Attorney, Agent or Firm: Merchant, Gould, Smith, Edell,
Welter & Schmidt
Claims
What is claimed is:
1. A heating device, comprising:
a flat array of a plurality of spiral-wound resistance rods,
adjacent one of said spiral-wound rods having spaces between one
another, each of said rods having first and second ends;
electrode means for electrically energizing said resistance rods,
said electrode means being electrically in common with the first
ends of said resistance rods, the second ends of said resistance
rods being electrically grounded;
means for holding said electrode means and said array; and
a ceramic foam supported behind said array by said holding means,
said ceramic foam absorbing heat radiated toward it and reradiating
the heat back toward and through said array;
whereby said resistance rods are electrically in parallel and form
a relatively flat heating front, while also being spaced from one
another to allow radiation and heated air to pass therethrough.

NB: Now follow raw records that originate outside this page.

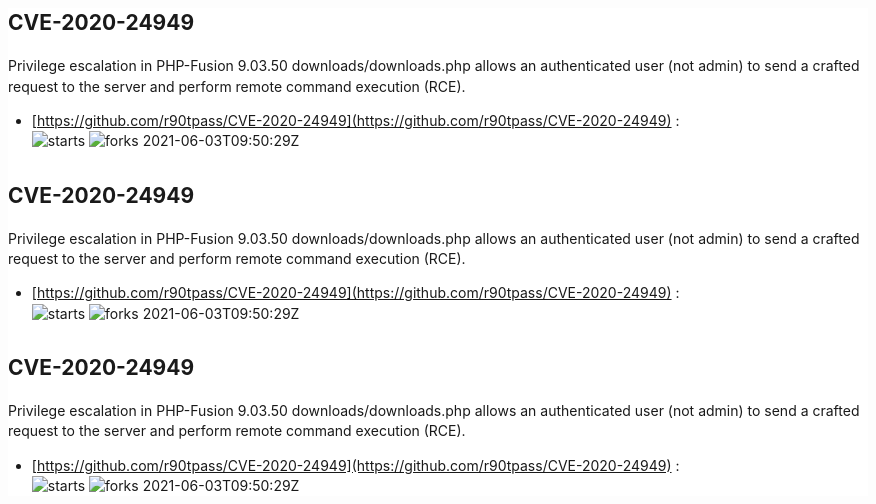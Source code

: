 ## CVE-2020-24949
 Privilege escalation in PHP-Fusion 9.03.50 downloads/downloads.php allows an authenticated user (not admin) to send a crafted request to the server and perform remote command execution (RCE).

- [https://github.com/r90tpass/CVE-2020-24949](https://github.com/r90tpass/CVE-2020-24949) :  
![starts](https://img.shields.io/github/stars/r90tpass/CVE-2020-24949.svg) 
![forks](https://img.shields.io/github/forks/r90tpass/CVE-2020-24949.svg) 
2021-06-03T09:50:29Z

## CVE-2020-24949
 Privilege escalation in PHP-Fusion 9.03.50 downloads/downloads.php allows an authenticated user (not admin) to send a crafted request to the server and perform remote command execution (RCE).

- [https://github.com/r90tpass/CVE-2020-24949](https://github.com/r90tpass/CVE-2020-24949) :  
![starts](https://img.shields.io/github/stars/r90tpass/CVE-2020-24949.svg) 
![forks](https://img.shields.io/github/forks/r90tpass/CVE-2020-24949.svg) 
2021-06-03T09:50:29Z

## CVE-2020-24949
 Privilege escalation in PHP-Fusion 9.03.50 downloads/downloads.php allows an authenticated user (not admin) to send a crafted request to the server and perform remote command execution (RCE).

- [https://github.com/r90tpass/CVE-2020-24949](https://github.com/r90tpass/CVE-2020-24949) :  
![starts](https://img.shields.io/github/stars/r90tpass/CVE-2020-24949.svg) 
![forks](https://img.shields.io/github/forks/r90tpass/CVE-2020-24949.svg) 
2021-06-03T09:50:29Z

2. The heating device in accordance with claim 1 wherein said array
has a center and said electrode means includes means behind said
array for receiving and supporting said first ends, said first ends
including a bend to connect with said receiving means.
3. The heating device in accordance with claim 2 wherein said
holding means includes a metallic cylindrical wall which is
electrically grounded, said resistance rods including a resistance
wire, insulation material, and a metallic sheath, said resistance
wire being surrounded by said insulation material which is covered
by said metallic sheath, the second ends of said resistance rods
being formed so that said resistance wire is in contact with said
sheath which is closed so as to enclose said insulation material,
said second ends being attached to said metallic cylindrical
wall.
4. The heating device in accordance with claim 1 including a
battery with a charge less than 28 volts and means for connecting
said battery to said electrode means, said connecting means
including a switch.
5. A heating device, comprising:
a flat array of a plurality of spiral-wound resistance rods, each
of said rods having first and second ends, each of said rods
including a resistance wire, insulation material, and a metallic
sheath, said resistance wire being surrounded by said insulation
material which is covered by said metallic sheath, the second ends
of said resistance rods being formed so that said resistance wire
is in contact with said sheath which is closed so as to enclose
said insulation material;
a metallic, cylindrical wall which is electrically grounded, said
second ends of said resistance rods being attached to said
wall;
a ceramic foam disc with a central opening, said disc being located
behind said array;
electrode means for electrically energizing said resistance rods,
said electrode means including means behind the central opening of
said ceramic foam disc for receiving the first ends of said
resistance rods, said electrode means further including insulated
means for carrying a conductor in electrical continuity with the
first ends of said resistance rods from said receiving means to
external of said metallic cylindrical wall;
means for supporting said array and said ceramic foam disc with
respect to said wall and said receiving means;
whereby said resistance rods are electrically in parallel and form
a relatively flat heating front.
Description
FIELD OF THE INVENTION
The present invention is directed to electrical resistance
heaters.
BACKGROUND OF THE INVENTION
Electrical heating resistance wire and individual resistance rods
formed in a spiral pattern are well known, particularly for use in
electric stoves. Such heating elements are powered ordinarily by
220 alternating current voltage. Such heating elements are not
useful with batteries or other direct current sources, particularly
24 volt or lower energy power sources.
A relatively recent application for electrical heating elements
relates to regenerating or cleaning ceramic filter elements clogged
with particulates removed from exhaust gases of diesel engines. In
this regard, Governments have been increasingly regulating the
exhaust emissions of vehicles, particularly diesel-powered
vehicles. As a consequence, many organizations have been conducting
research into diesel particulate control for trucks, buses, cars,
and other vehicles. Cellular ceramic filters have become recognized
as being useful in trapping exhaust particulates. As the filters
become clogged, however, they must be regenerated or an
unacceptable back pressure develops. It is known that one method of
periodically regenerating a ceramic filter is to heat the
soot-laden front face with an electric heating element. When the
proper temperature isreached, particles are incinerated and a flame
front travels through the soot pack from front to back. Known
heating elements operate typically with alternating current
voltages from 50 to 250 volts. U.S. Pat. No. 4,671,058 shows such a
device. The heating element comprises electrode plates having a
substantially V-shape. The problem with known resistance elements
for a ceramic filter regenerating application is that they have not
been practical for use with 24 volt vehicle batteries. The present
invention overcomes this problem.
SUMMARY OF THE INVENTION
The heating device of the present invention comprises a flat array
of a plurality of spiral-wound resistance rods which are connected
electrically in parallel and form a relatively flat heating front.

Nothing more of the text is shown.